Selective enhancement of P-type calcium currents by isoproterenol in the rat amygdala.

We investigated activation of beta-adrenergic receptor-adenylyl cyclase-cAMP cascade on the whole-cell voltage-dependent Ca2+ currents (ICa) in acutely isolated rat basolateral amygdala neurons. Application of beta-receptor agonist isoproterenol (Iso) caused a long-term enhancement of ICa. The effect of Iso was blocked by concurrent application of beta-receptor antagonist propranolol. However, delayed application of propranolol after the ICa enhancement did not affect Iso-induced potentiation, suggesting that the sustained effect was not caused by a slow washout of Iso.

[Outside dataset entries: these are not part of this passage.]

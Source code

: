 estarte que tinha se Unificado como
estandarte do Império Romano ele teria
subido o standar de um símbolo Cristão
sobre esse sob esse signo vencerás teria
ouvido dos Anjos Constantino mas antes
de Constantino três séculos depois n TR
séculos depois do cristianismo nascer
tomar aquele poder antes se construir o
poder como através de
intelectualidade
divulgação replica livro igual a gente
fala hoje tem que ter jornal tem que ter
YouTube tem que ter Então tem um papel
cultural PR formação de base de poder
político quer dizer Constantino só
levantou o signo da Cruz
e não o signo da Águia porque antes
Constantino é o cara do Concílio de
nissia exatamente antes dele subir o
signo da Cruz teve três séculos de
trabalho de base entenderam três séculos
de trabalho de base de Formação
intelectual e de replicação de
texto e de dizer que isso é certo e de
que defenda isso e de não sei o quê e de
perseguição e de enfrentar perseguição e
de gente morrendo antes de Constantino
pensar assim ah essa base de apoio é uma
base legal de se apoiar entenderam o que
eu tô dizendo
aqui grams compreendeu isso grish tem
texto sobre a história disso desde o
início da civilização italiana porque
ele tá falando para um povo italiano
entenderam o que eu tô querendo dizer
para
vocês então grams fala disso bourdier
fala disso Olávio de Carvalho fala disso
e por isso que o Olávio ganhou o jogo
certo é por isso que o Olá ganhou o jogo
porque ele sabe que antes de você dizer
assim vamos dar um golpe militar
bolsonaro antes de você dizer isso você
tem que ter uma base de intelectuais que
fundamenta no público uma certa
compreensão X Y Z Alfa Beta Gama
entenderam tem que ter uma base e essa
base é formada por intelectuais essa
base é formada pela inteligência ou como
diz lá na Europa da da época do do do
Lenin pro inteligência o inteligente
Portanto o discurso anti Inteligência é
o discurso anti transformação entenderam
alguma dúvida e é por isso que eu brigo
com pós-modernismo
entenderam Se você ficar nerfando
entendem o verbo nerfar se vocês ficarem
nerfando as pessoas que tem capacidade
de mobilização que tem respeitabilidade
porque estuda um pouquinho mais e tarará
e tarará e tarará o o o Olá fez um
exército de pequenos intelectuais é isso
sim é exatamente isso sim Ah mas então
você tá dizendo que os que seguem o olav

Nimodipine and omega-conotoxin-GVIA reduced the ICa by approximately 35 and approximately 29%, respectively, without reducing enhancement of ICa by Iso significantly. The modulation appeared to involve P-type current, because the enhancement was abolished after pretreatment with omega-agatoxin-IVA. Forskolin, an adenylyl cyclase activator, mimicked the action of Iso in enhancing ICa, and this effect was blocked by an inhibitor of cAMP cascade, indicating a cAMP-dependent mechanism. Iso also induced a long-term potentiation (LTP) of synaptic transmission, which could be prevented by P-type Ca2+ channel blockers. These results suggest that P-type Ca2+ channels were selectively upregulated in the basolateral amygdala neurons, and enhancement of P-type currents could contribute to presynaptic form of LTP.